Petite dernière d’une grande fratrie recomposée, Goliarda Sapienza a grandi dans un univers familial complexe et une Sicile opprimée par le fascisme. Ses parents, libertaires et farouchement opposés au pouvoir en place, ont joué un rôle important dans les mouvements socialistes révolutionnaires qui ont agité l’Italie dans la première moitié du XXe siècle. Son père, Giuseppe Sapienza, avocat du peuple et militant politique, est le second compagnon de Maria Giudice, ardente défenseur de l’émancipation des femmes et du prolétariat, qui a consacré sa vie au parti socialiste au sein duquel elle s’est imposée. Ils ont tout deux fait de nombreux allers-retours en prison en raison de leur engagement politique.

Moi, Jean Gabin est le récit d’une enfance pas comme les autres et d’une découverte qui marque profondément Goliarda, celle de Jean Gabin. En sortant du cinéma Mirone, exaltée par Pépé le Moko, Goliarda n’a plus qu’une idée en tête, lui ressembler, être Jean Gabin, l’insoumis. Elle s’identifie à lui, ce hors la loi pourchassé et tiraillé par la passion, rêvant d’avoir sa prestance, son regard, son amour des femmes, son courage. Dès lors il l’accompagne de partout et surgit à tous propos. Elle l’imite, le consulte et tente de voir le monde à travers ses yeux.
Mais c’est surtout à travers son regard d’enfant que Goliarda Sapienza témoigne de son adolescence et des contradictions qui agitent son esprit. Son texte est à la fois emprunt de la légèreté de l’enfance et de la dure réalité politique qui trouble sa vie et menace celle de sa famille. Volontairement éloignée de l’école, sous influence fasciste, par ses parents, ce sont ses demi-frères qui s’occupent de lui enseigner ce qu’elle doit savoir.

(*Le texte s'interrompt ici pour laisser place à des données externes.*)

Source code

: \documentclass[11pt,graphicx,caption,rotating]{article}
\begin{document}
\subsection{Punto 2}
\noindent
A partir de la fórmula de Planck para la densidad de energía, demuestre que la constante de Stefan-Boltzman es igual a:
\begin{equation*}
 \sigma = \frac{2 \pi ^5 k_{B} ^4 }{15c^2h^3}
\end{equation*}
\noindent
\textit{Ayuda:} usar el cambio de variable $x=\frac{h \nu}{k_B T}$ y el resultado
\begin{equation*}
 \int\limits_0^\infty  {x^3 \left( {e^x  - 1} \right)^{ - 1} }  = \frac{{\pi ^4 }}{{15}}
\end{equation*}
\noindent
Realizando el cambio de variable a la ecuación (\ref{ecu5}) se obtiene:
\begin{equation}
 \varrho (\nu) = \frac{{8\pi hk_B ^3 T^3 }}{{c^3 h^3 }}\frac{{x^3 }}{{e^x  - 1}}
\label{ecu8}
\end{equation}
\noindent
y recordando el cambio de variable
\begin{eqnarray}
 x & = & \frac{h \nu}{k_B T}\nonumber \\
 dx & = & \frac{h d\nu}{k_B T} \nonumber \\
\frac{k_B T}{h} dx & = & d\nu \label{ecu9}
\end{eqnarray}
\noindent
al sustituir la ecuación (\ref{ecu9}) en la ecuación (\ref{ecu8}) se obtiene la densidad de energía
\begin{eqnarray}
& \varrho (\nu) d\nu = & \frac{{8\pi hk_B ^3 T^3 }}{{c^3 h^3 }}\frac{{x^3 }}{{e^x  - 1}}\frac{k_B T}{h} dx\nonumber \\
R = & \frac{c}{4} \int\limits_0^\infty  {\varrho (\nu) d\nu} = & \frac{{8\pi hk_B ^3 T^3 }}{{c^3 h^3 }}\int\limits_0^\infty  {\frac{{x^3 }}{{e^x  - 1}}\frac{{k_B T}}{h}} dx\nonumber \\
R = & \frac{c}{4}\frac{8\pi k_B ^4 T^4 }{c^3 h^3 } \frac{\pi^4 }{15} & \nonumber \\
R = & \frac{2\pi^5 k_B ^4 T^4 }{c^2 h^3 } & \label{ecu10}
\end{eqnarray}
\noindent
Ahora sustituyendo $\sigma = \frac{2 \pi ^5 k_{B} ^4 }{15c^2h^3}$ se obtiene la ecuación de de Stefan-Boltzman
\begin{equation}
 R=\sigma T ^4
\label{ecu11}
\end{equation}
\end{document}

Le reste, elle l’apprend dans la rue, au gré de ses fréquentations, et dans les livres, en se frottant très tôt à des textes philosophiques et libertaires qui forgent son esprit critique.

“Mais aurais-tu lu par hasard le “Paradoxe sur le comédien” de Diderot ?
Qu’est-ce que c’est, Ivanoe, un roman ?
Presque…
Tu me le donnes ?
C’est un peu difficile.
Difficile ? Quand je ne comprends pas je viens te voir.
Et bien sûr ! Pour que tu recommences à m’empoisonner comme avec le “Dictionnaire philosophique” de Voltaire.
Tu dois faire mon éducation, c’est ce qu’a dit maman, ou plutôt elle a dit que tu devais corriger l’éducation qu’on me donne à l’école.
Bon sang ! Qu’ai-je fait de mal pour avoir à te sauver de la corruption de cette île ?”

Son éducation atypique et sa soif de connaissance alimente sa vie intérieure, riche d’idéaux mais aussi déchirée par des émotions et des convictions paradoxales à un âge où l’on questionne les principes inculqués depuis toujours, y décelant parfois des failles. Goliarda est aussi rêveuse que perspicace et c’est ce qui fait la force mais aussi la faiblesse de son caractère. Débrouillarde et opiniâtre, elle gagne elle-même les quelques lires qui lui permettent d’acheter L’Avventuroso et de voir et revoir les films de Jean Gabin. Sa mère lui a appris à ne dépendre de personne, ni des hommes ni de la société, et qu’il fallait gagner soi-même les sous dont elle avait besoin. C’est ce que fait la jeune fille au fil de ses déambulations dans les ruelles de la Civita, quartier populaire de Catane, où elle côtoie prostitués et artisans – elle laisse libre cours à son imagination, apprend à vivre libre et se construit sa propre vision du monde.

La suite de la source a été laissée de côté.